HAYDEN: Sean and I have known each other since high school, and have been playing together for close to 7 years. We clicked through having similar tastes in music and passion to play it. Woodie was a mate of ours who has played in a bunch of Sydney bands, so when we decided that we wanted to make this band he was the first guy who we hit up. We met Ed through a love of punk rock and beer.  

What’s life like for a punk band in Sydney, Australia these days? Is there a decent scene you guys are part of down there? 
HAYDEN: There’s a bit of scene in Sydney, and in the other major cities, but it’s not really a thing, and in particular the style of Punk/Power Pop that we play. We’re fortunate enough to have some of our best mates play similar enough music to put on a pretty darn good lineup together.

Typically, people don’t associate Australia with punk but there have been so many great bands that have come out of there. Are you guys into bands like X, Radio Birdman, The Saints and stuff like that?  Has early Australian punk rock been a big influence on you guys?
HAYDEN: The Australian punk scene rivals any other punk scene. Of course we love those bands! A huge influence! And you can imagine how fucking amped we were, only 6 months after our album release, to be opening for Radio Birdman on the last leg of their 2014 Australian tour at Manning Bar. Deniz Tek & Anne Laurent actually came to our Album Launch at the Gladstone Hotel previously, which was also a huge blessing. Other influential classic Australian bands include The Angels, AC/DC, Rose Tattoo and Cold Chisel.

You guys released your debut album last year, can you tell me a bit about it: where it was recorded, who produced it etc..?
HAYDEN: After Sean and I put all the songs together, we (Hayden McGoogan, Sean Anderson Steve Woodward, Ronnie Simmons) immediately all jumped in a room and started bashing them out. After less than 5 rehearsals, we went in to record the drums and bass for the album at The Lockup Studios in Sydney with Daniel Antix. (Rhythm section really did their homework!) After that, we took it to my makeshift studio and finished it. We completely self-produced it, no outside influence.

You guys said you recorded your album before playing any live shows first. Looking back, do you wish you would have now?
HAYDEN: Not at all. I really dig the fact that we did it first.
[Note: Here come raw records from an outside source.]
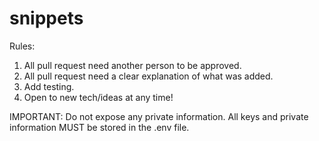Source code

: # snippets

Rules:

1. All pull request need another person to be approved. 
2. All pull request need a clear explanation of what was added.
3. Add testing.
4. Open to new tech/ideas at any time!

IMPORTANT: Do not expose any private information. All keys and private information MUST be stored in the .env file.
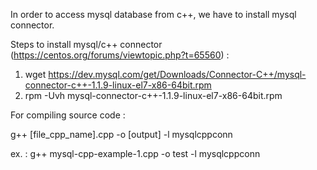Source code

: In order to access mysql database from c++, we have to install mysql connector.

Steps to install mysql/c++ connector (https://centos.org/forums/viewtopic.php?t=65560) :
1. wget https://dev.mysql.com/get/Downloads/Connector-C++/mysql-connector-c++-1.1.9-linux-el7-x86-64bit.rpm
2. rpm -Uvh mysql-connector-c++-1.1.9-linux-el7-x86-64bit.rpm


For compiling source code :

 g++ [file_cpp_name].cpp -o [output] -l mysqlcppconn

 ex. : g++ mysql-cpp-example-1.cpp -o test -l mysqlcppconn
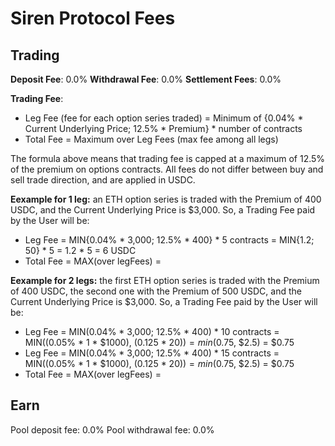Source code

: # Siren Protocol Fees

## Trading

**Deposit Fee**: 0.0%
**Withdrawal Fee**: 0.0% 
**Settlement Fees**: 0.0% 

**Trading Fee**: 
- Leg Fee (fee for each option series traded) = Minimum of {0.04% * Current Underlying Price; 12.5% * Premium} * number of contracts
- Total Fee = Maximum over Leg Fees (max fee among all legs)

The formula above means that trading fee is capped at a maximum of 12.5% of the premium on options contracts.
All fees do not differ between buy and sell trade direction, and are applied in USDC.

**Eexample for 1 leg:** an ETH option series is traded with the Premium of 400 USDC, and the Current Underlying Price is $3,000.
So, a Trading Fee paid by the User will be:
- Leg Fee = MIN{0.04% * 3,000; 12.5% * 400} * 5 contracts = MIN{1.2; 50} * 5 = 1.2 * 5 = 6 USDC
- Total Fee = MAX(over legFees) = 

**Eexample for 2 legs:** the first ETH option series is traded with the Premium of 400 USDC, the second one with the Premium of 500 USDC, and the Current Underlying Price is $3,000.
So, a Trading Fee paid by the User will be:
- Leg Fee  = MIN(0.04% * 3,000; 12.5% * 400) * 10 contracts = MIN((0.05% * 1 * $1000), (0.125 * $20)) = min($0.75, $2.5) = $0.75
- Leg Fee  = MIN(0.04% * 3,000; 12.5% * 400) * 15 contracts = MIN((0.05% * 1 * $1000), (0.125 * $20)) = min($0.75, $2.5) = $0.75
- Total Fee = MAX(over legFees) = 

## Earn

Pool deposit fee: 0.0%
Pool withdrawal fee: 0.0% 
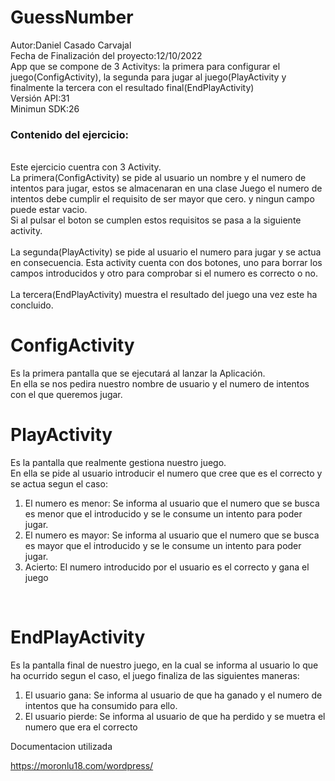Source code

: # GuessNumber

Autor:Daniel Casado Carvajal<br>
Fecha de Finalización del proyecto:12/10/2022<br>
App que se compone de 3 Activitys: la primera para configurar el juego(ConfigActivity), la segunda para jugar al juego(PlayActivity y finalmente la tercera con el resultado final(EndPlayActivity)<br>
Versión API:31<br>
Minimun SDK:26<br>
<h3>Contenido del ejercicio:</h3><br>
Este ejercicio cuentra con 3 Activity.<br>
La primera(ConfigActivity) se pide al usuario un nombre y el numero de intentos para jugar, estos se almacenaran en una clase Juego el numero de intentos debe cumplir el requisito de ser mayor que cero.
y ningun campo puede estar vacio.<br> Si al pulsar el boton se cumplen estos requisitos se pasa a la siguiente activity.<br>
<br>
La segunda(PlayActivity) se pide al usuario el numero para jugar y se actua en consecuencia. Esta activity cuenta con dos botones, uno para borrar los campos introducidos
y otro para comprobar si el numero es correcto o no.<br>
<br>
La tercera(EndPlayActivity) muestra el resultado del juego una vez este ha concluido.<br>

<h1>ConfigActivity</h1>
Es la primera pantalla que se ejecutará al lanzar la Aplicación.</br> En ella se nos pedira nuestro nombre de usuario y el numero de intentos con el que queremos jugar.
<br>
<h1>PlayActivity</h1>
Es la pantalla que realmente gestiona nuestro juego.</br> En ella se pide al usuario introducir el numero que cree que es el correcto y se actua segun el caso:<br>
<ol>
<li> El numero es menor: Se informa al usuario que el numero que se busca es menor que el introducido y se le consume un intento para poder jugar.</li>
<li> El numero es mayor: Se informa al usuario que el numero que se busca es mayor que el introducido y se le consume un intento para poder jugar.</li>
<li> Acierto: El numero introducido por el usuario es el correcto y gana el juego</li>
</ol>
<br>
<h1>EndPlayActivity</h1>
Es la pantalla final de nuestro juego, en la cual se informa al usuario lo que ha ocurrido segun el caso, el juego finaliza de las siguientes maneras:
<ol>
<li> El usuario gana: Se informa al usuario de que ha ganado y el numero de intentos que ha consumido para ello.</li>
<li> El usuario pierde: Se informa al usuario de que ha perdido y se muetra el numero que era el correcto</li>

</ol>
Documentacion utilizada

https://moronlu18.com/wordpress/
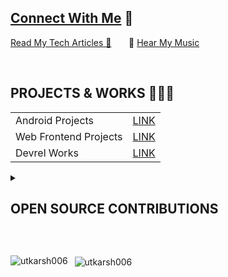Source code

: 
## [Connect With Me](https://linktr.ee/utkarsh06) 💬

[Read My Tech Articles 📃](https://medium.com/@utkarsh06)</b>  &nbsp; &nbsp; &nbsp; 🎵 [Hear My Music](https://www.youtube.com/c/Muzikarsh)

<br>


## PROJECTS & WORKS 👨🏽‍💻

|||
|--|--|
|Android Projects|[LINK](https://docs.google.com/document/d/1uj9OpFCOUrhL8uSbqCD7i258i04r2wJdP89zyBomPk4/edit?usp=sharing)|
|Web Frontend Projects|[LINK](https://docs.google.com/document/d/1MwabT8hh6RAeaTpz3EIlNVIH9z-y1IIXxuAo7qzxVaY/edit?usp=sharing)|
|Devrel Works|[LINK](https://docs.google.com/document/d/1gaUDEBgGhunwtpbArb_P3_f2NkA4pVJbv9VAJkrJKi8/edit?usp=sharing)|

<details> <summary><h2> OPEN SOURCE CONTRIBUTIONS </h2></summary>

|S.No.|Open Source Program/Organization |Duration| Contribution Link|Role|Rewards|
|:------:|:--------:|:-----------------:|:-------:|:--------------------:|:-----:|
|1.|Girlscript Summer Of Code| Mar 2022- May 2022|[Click Here](https://docs.google.com/document/d/1aBISBbboCe3fmpyvIQzt3indz0YProDjZAiQU1TCKBc/edit?usp=sharing)|Contributor|[LINK](https://drive.google.com/file/d/1CjhxmQkbgNwgq5IlBW8oj6MRws9kftre/view?usp=sharing)|
|2.|Hackclub RAIT|Jul 2022- Aug 2022|[Click Here](https://docs.google.com/document/d/1wXZDwGbh7NGb9bLLfzIbz3Gn5iBo6li755deKVNmFBI/edit?usp=sharing)|Project Admin|[LINK](https://drive.google.com/file/d/1h9FTipyvj_qhedU7yags2KrBArCnj4Kj/view?usp=sharing)|
|3.|Hacktoberfest|Oct 1- Oct 31|[Click Here](https://docs.google.com/document/d/1X6txIQnAKZoQSExJY22hrft1AQgXnPwvxSoJ50HdhzA/edit?usp=sharing)|Contributor & Project Maintainer|T-Shirt & Stickers|
|4.|Open Food Facts, Firebase, Git,Jenkins||[Click Here](https://docs.google.com/document/d/1Zp9nc592MMsWjNhq2lk-W0FSSRWSmKxznpnORoh2Sk8/edit?usp=sharing)||
|5.|Kharagpur Winter Of Code|Dec 5 - Jan 5|[Repo Link](https://github.com/Shweta2024/JavaScript-Projects/pulls?q=utkarsh006)|Project Mentor||
 
</details></p>

<br>

</p>

<img align="left" src="https://github-readme-stats.vercel.app/api/top-langs?username=utkarsh006&show_icons=true&locale=en&layout=compact" alt="utkarsh006" /> &nbsp;
<img align="center" src="https://github-readme-stats.vercel.app/api?username=utkarsh006&show_icons=true&locale=en" alt="utkarsh006" />


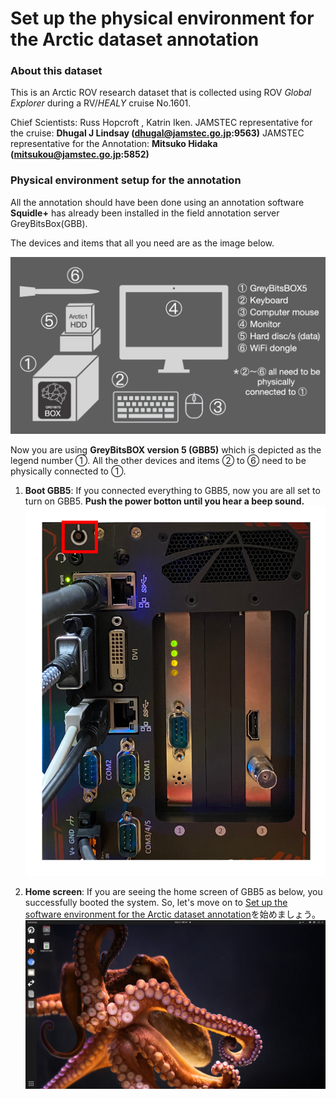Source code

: # Set up the physical environment for the Arctic dataset annotation 

### About this dataset
This is an Arctic ROV research dataset that is collected using ROV *Global Explorer* during a RV/*HEALY* cruise No.1601.

Chief Scientists: Russ Hopcroft , Katrin Iken.
JAMSTEC representative for the cruise: **Dhugal J Lindsay  (dhugal@jamstec.go.jp:9563)**
JAMSTEC representative for the Annotation: **Mitsuko Hidaka (mitsukou@jamstec.go.jp:5852)**

### Physical environment setup for the annotation

All the annotation should have been done using an annotation software **Squidle+** has already been installed in the field annotation server GreyBitsBox(GBB). 

The devices and items that all you need are as the image below.

![GBB5 device and items](../images/1_GBB5_setup_en.png)

Now you are using **GreyBitsBOX version 5 (GBB5)** which is depicted as the legend number ①. All the other devices and items ② to ⑥ need to be physically connected to ①.

1. **Boot GBB5**: 
  If you connected everything to GBB5, now you are all set to turn on GBB5. **Push the power botton until you hear a beep sound.**
  ![Powe botton](../images/2_power_botton.png)

1. **Home screen**: 
   If you are seeing the home screen of GBB5 as below, you successfully booted the system.
   So, let's move on to [Set up the software environment for the Arctic dataset annotation](../annotation/setup_annotation_software_environment_en.md)を始めましょう。
  ![Home screen](../images/3_home_screen.png)



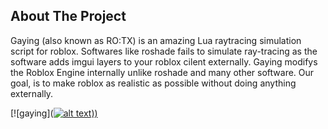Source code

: 



<!-- ABOUT THE PROJECT -->
## About The Project


Gaying (also known as RO:TX) is an amazing Lua raytracing simulation script for roblox. Softwares like roshade fails to simulate ray-tracing as the software adds imgui layers to your roblox cilent externally. Gaying modifys the Roblox Engine internally unlike roshade and many other software. Our goal, is to make roblox as realistic as possible without doing anything externally. 



[![gaying]([![alt text](https://github.com/FadifyV2/gaying/main/main/imagead.png?raw=true)))](https://dsc.gg/gaying)



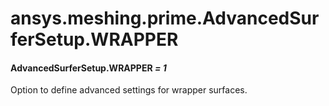 # ansys.meshing.prime.AdvancedSurferSetup.WRAPPER



#### AdvancedSurferSetup.WRAPPER *= 1*

Option to define advanced settings for wrapper surfaces.

<!-- !! processed by numpydoc !! -->
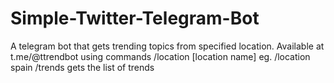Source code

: # Simple-Twitter-Telegram-Bot
A telegram bot that gets trending topics from specified location.
Available at t.me/@ttrendbot
using commands /location [location name] eg. /location spain
               /trends gets the list of trends
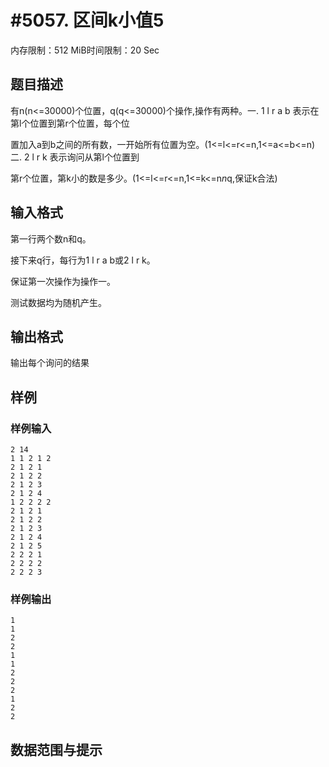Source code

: # #5057. 区间k小值5

内存限制：512 MiB时间限制：20 Sec

## 题目描述

有n(n<=30000)个位置，q(q<=30000)个操作,操作有两种。一. 1 l r a b 表示在第l个位置到第r个位置，每个位

置加入a到b之间的所有数，一开始所有位置为空。(1<=l<=r<=n,1<=a<=b<=n)二. 2 l r k 表示询问从第l个位置到

第r个位置，第k小的数是多少。(1<=l<=r<=n,1<=k<=n*n*q,保证k合法)

## 输入格式

第一行两个数n和q。

接下来q行，每行为1 l r a b或2 l r k。

保证第一次操作为操作一。

测试数据均为随机产生。

## 输出格式

输出每个询问的结果

## 样例

### 样例输入

    
    2 14
    1 1 2 1 2
    2 1 2 1
    2 1 2 2
    2 1 2 3
    2 1 2 4
    1 2 2 2 2
    2 1 2 1
    2 1 2 2
    2 1 2 3
    2 1 2 4
    2 1 2 5
    2 2 2 1
    2 2 2 2
    2 2 2 3
    

### 样例输出

    
    1
    1
    2
    2
    1
    1
    2
    2
    2
    1
    2
    2
    

## 数据范围与提示
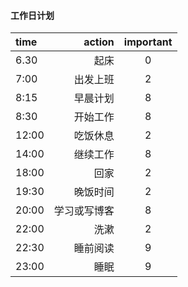 #### 工作日计划
| time | action | important |
| :------| ------: | :------: |
| 6.30 | 起床 | 0 |
| 7:00 | 出发上班 | 2 |
| 8:15 | 早晨计划 | 8 |
| 8:30 | 开始工作 | 8 |
| 12:00 | 吃饭休息 | 2 |
| 14:00 | 继续工作 | 8 |
| 18:00 | 回家 | 2 |
| 19:30 | 晚饭时间 | 2 |
| 20:00 | 学习或写博客 | 8 |
| 22:00 | 洗漱 | 2 |
| 22:30 | 睡前阅读 | 9 |
| 23:00 | 睡眠 | 9 |

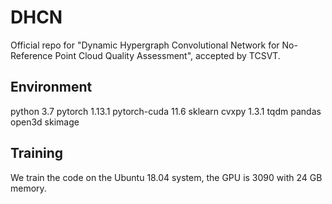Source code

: # DHCN
Official repo for "Dynamic Hypergraph Convolutional Network for No-Reference Point Cloud Quality Assessment", accepted by TCSVT.

## Environment
python 3.7
pytorch 1.13.1
pytorch-cuda 11.6 
sklearn
cvxpy 1.3.1
tqdm
pandas
open3d
skimage

## Training
We train the code on the Ubuntu 18.04 system, the GPU is 3090 with 24 GB memory.
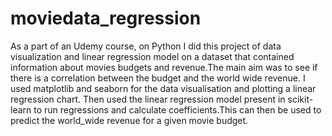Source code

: # moviedata_regression
As a part of an Udemy course, on Python I did this project of data visualization and linear regression model on a dataset that contained information about movies budgets and revenue.The main aim was to see if there is a correlation between the budget and the world wide revenue.
I used matplotlib and seaborn for the data visualisation and plotting a linear regression chart.
Then used the linear regression model present in scikit-learn to run regressions and calculate coefficients.This can then be used to predict the world_wide revenue for a given movie budget.
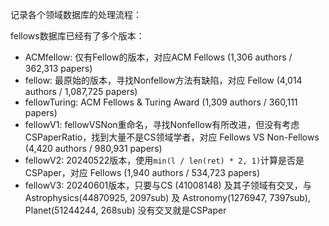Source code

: 记录各个领域数据库的处理流程：


fellows数据库已经有了多个版本：
- ACMfellow: 仅有Fellow的版本，对应ACM Fellows (1,306 authors / 362,313 papers)
- fellow: 最原始的版本，寻找Nonfellow方法有缺陷，对应 Fellow (4,014 authors / 1,087,725 papers)
- fellowTuring:  ACM Fellows & Turing Award (1,309 authors / 360,111 papers)
- fellowV1: fellowVSNon重命名，寻找Nonfellow有所改进，但没有考虑CSPaperRatio，找到大量不是CS领域学者，对应 Fellows VS Non-Fellows (4,420 authors / 980,931 papers)
- fellowV2: 20240522版本，使用`min(l / len(ret) * 2, 1)`计算是否是CSPaper，对应 Fellows (1,940 authors / 534,723 papers)
- fellowV3: 20240601版本，只要与CS (41008148) 及其子领域有交叉，与Astrophysics(44870925, 2097sub) 及 Astronomy(1276947, 7397sub), Planet(51244244, 268sub) 没有交叉就是CSPaper
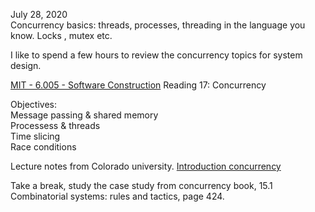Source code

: July 28, 2020<br>
Concurrency basics: threads, processes, threading in the language you know. Locks , mutex etc.<br>

I like to spend a few hours to review the concurrency topics for system design.<br>

[MIT - 6.005 - Software Construction](http://web.mit.edu/6.005/www/fa14/classes/17-concurrency/) Reading 17: Concurrency<br>

Objectives: <br>
Message passing & shared memory<br>
Processess & threads<br>
Time slicing<br>
Race conditions<br>

Lecture notes from Colorado university. [Introduction concurrency](https://www.cs.colorado.edu/~kena/classes/5828/f14/lectures/04-introconcurrency.pdf) <br>

Take a break, study the case study from concurrency book, 15.1 Combinatorial systems: rules and tactics, page 424. <br>
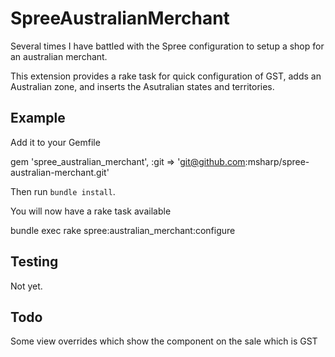 # SpreeAustralianMerchant

Several times I have battled with the Spree configuration to setup a shop for an australian merchant.

This extension provides a rake task for quick configuration of GST, adds an Australian zone, and inserts the Asutralian states and territories.


## Example

Add it to your Gemfile

  gem 'spree_australian_merchant', :git => 'git@github.com:msharp/spree-australian-merchant.git'

Then run `bundle install`.

You will now have a rake task available

  bundle exec rake spree:australian_merchant:configure

## Testing

Not yet.

## Todo

Some view overrides which show the component on the sale which is GST


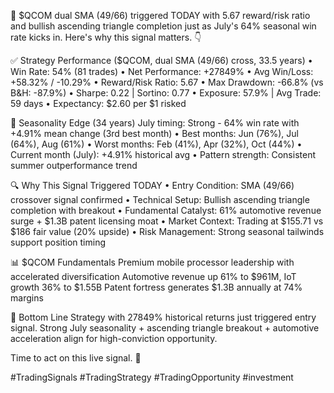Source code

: 🚨 $QCOM dual SMA (49/66) triggered TODAY with 5.67 reward/risk ratio and bullish ascending triangle completion just as July's 64% seasonal win rate kicks in.
Here's why this signal matters. 👇

✅ Strategy Performance ($QCOM, dual SMA (49/66) cross, 33.5 years)
• Win Rate: 54% (81 trades)
• Net Performance: +27849%
• Avg Win/Loss: +58.32% / -10.29%
• Reward/Risk Ratio: 5.67
• Max Drawdown: -66.8% (vs B&H: -87.9%)
• Sharpe: 0.22 | Sortino: 0.77
• Exposure: 57.9% | Avg Trade: 59 days
• Expectancy: $2.60 per $1 risked

📅 Seasonality Edge (34 years)
July timing: Strong - 64% win rate with +4.91% mean change (3rd best month)
• Best months: Jun (76%), Jul (64%), Aug (61%)
• Worst months: Feb (41%), Apr (32%), Oct (44%)
• Current month (July): +4.91% historical avg
• Pattern strength: Consistent summer outperformance trend

🔍 Why This Signal Triggered TODAY
• Entry Condition: SMA (49/66) crossover signal confirmed
• Technical Setup: Bullish ascending triangle completion with breakout
• Fundamental Catalyst: 61% automotive revenue surge + $1.3B patent licensing moat
• Market Context: Trading at $155.71 vs $186 fair value (20% upside)
• Risk Management: Strong seasonal tailwinds support position timing

📊 $QCOM Fundamentals
Premium mobile processor leadership with accelerated diversification
Automotive revenue up 61% to $961M, IoT growth 36% to $1.55B
Patent fortress generates $1.3B annually at 74% margins

📌 Bottom Line
Strategy with 27849% historical returns just triggered entry signal. Strong July seasonality + ascending triangle breakout + automotive acceleration align for high-conviction opportunity.

Time to act on this live signal. 🎯

#TradingSignals #TradingStrategy #TradingOpportunity #investment
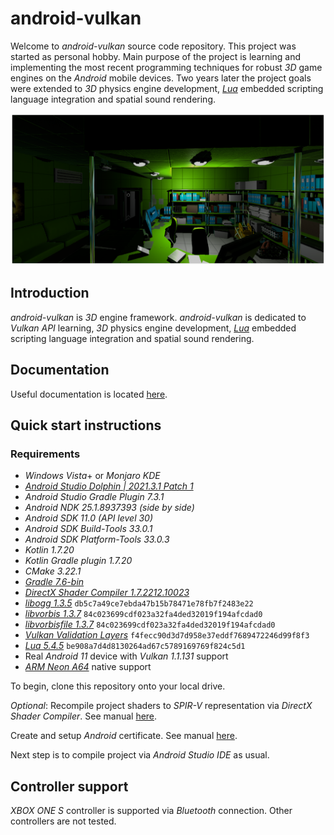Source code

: # android-vulkan

Welcome to _android-vulkan_ source code repository. This project was started as personal hobby. Main purpose of the project is learning and implementing the most recent programming techniques for robust _3D_ game engines on the _Android_ mobile devices. Two years later the project goals were extended to _3D_ physics engine development, [_Lua_](https://en.wikipedia.org/wiki/Lua_(programming_language)) embedded scripting language integration and spatial sound rendering.

<img src="./docs/images/preview.png"/>

## Introduction

_android-vulkan_ is _3D_ engine framework. _android-vulkan_ is dedicated to _Vulkan API_ learning, _3D_ physics engine development, [_Lua_](https://en.wikipedia.org/wiki/Lua_(programming_language)) embedded scripting language integration and spatial sound rendering.

## Documentation

Useful documentation is located [here](docs/documentation.md).

## Quick start instructions

### Requirements

* _Windows Vista_+ or _Monjaro KDE_
* [_Android Studio Dolphin | 2021.3.1 Patch 1_](https://developer.android.com/studio)
* _Android Studio Gradle Plugin 7.3.1_
* _Android NDK 25.1.8937393 (side by side)_
* _Android SDK 11.0 (API level 30)_
* _Android SDK Build-Tools 33.0.1_
* _Android SDK Platform-Tools 33.0.3_
* _Kotlin 1.7.20_
* _Kotlin Gradle plugin 1.7.20_
* _CMake 3.22.1_
* [_Gradle 7.6-bin_](https://services.gradle.org/distributions/)
* [_DirectX Shader Compiler 1.7.2212.10023_](https://github.com/microsoft/DirectXShaderCompiler)
* [_libogg 1.3.5_](https://gitlab.xiph.org/xiph/ogg) `db5c7a49ce7ebda47b15b78471e78fb7f2483e22`
* [_libvorbis 1.3.7_](https://gitlab.xiph.org/xiph/vorbis) `84c023699cdf023a32fa4ded32019f194afcdad0`
* [_libvorbisfile 1.3.7_](https://gitlab.xiph.org/xiph/vorbis) `84c023699cdf023a32fa4ded32019f194afcdad0`
* [_Vulkan Validation Layers_](https://github.com/KhronosGroup/Vulkan-ValidationLayers) `f4fecc90d3d7d958e37eddf7689472246d99f8f3`
* [_Lua 5.4.5_](https://github.com/lua/lua) `be908a7d4d8130264ad67c5789169769f824c5d1`
* Real _Android 11_ device with _Vulkan 1.1.131_ support
* [_ARM Neon A64_](https://developer.arm.com/architectures/instruction-sets/simd-isas/neon/neon-programmers-guide-for-armv8-a/introducing-neon-for-armv8-a) native support

To begin, clone this repository onto your local drive.

_Optional_: Recompile project shaders to _SPIR-V_ representation via _DirectX Shader Compiler_. See manual [here](docs/shader-compilation.md).

Create and setup _Android_ certificate. See manual [here](docs/release-build.md).

Next step is to compile project via _Android Studio IDE_ as usual.

## Controller support

_XBOX ONE S_ controller is supported via _Bluetooth_ connection. Other controllers are not tested.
It immediately gave us a foundation to build of, and a set of songs that people could feel and connect to from the first performance. After our first gig, you could immediately buy our music. I like as well that no one really does it, “it’s that weird thing that Black Heart Breakers did.” It was fucking hard in a way too, but a lot of fun and love.

Have you ever written any song lyrics you regret for whatever reason and are there any particular subjects you like to stay away from in your lyrics, is so why?
HAYDEN: Me personally, I don’t regret any lyrics. They’re a representation of how you were feeling about something in that specific moment in time, even if that feeling changes over time. I pretty much stay clear of political and/or world events. I more just stick to what’s going in my life or someone else’s. 

What are some of the worst or most distracting things people do at you shows that drive you nuts?
HAYDEN: Not turning up! Jokes aside, there’s nothing really that is that distracting. When people spend your whole set on their phone that can be a bit annoying, but that’s not really that bad. 

It’s time for the “beauty pageant question” part of the interview: Name the single most influential person in your life and how this person made such an impact on you?
HAYDEN: There’s not really a single person, of course there is all of our favorite bands: The Beatles, AC/DC, Ramones, and Beach Boys as well all the bands that we play with. It’s great playing a gig with all of your best mates and they’re watching you and you’re watching them and you’re both really digging what’s going on. Those bands inspire you to play better each time.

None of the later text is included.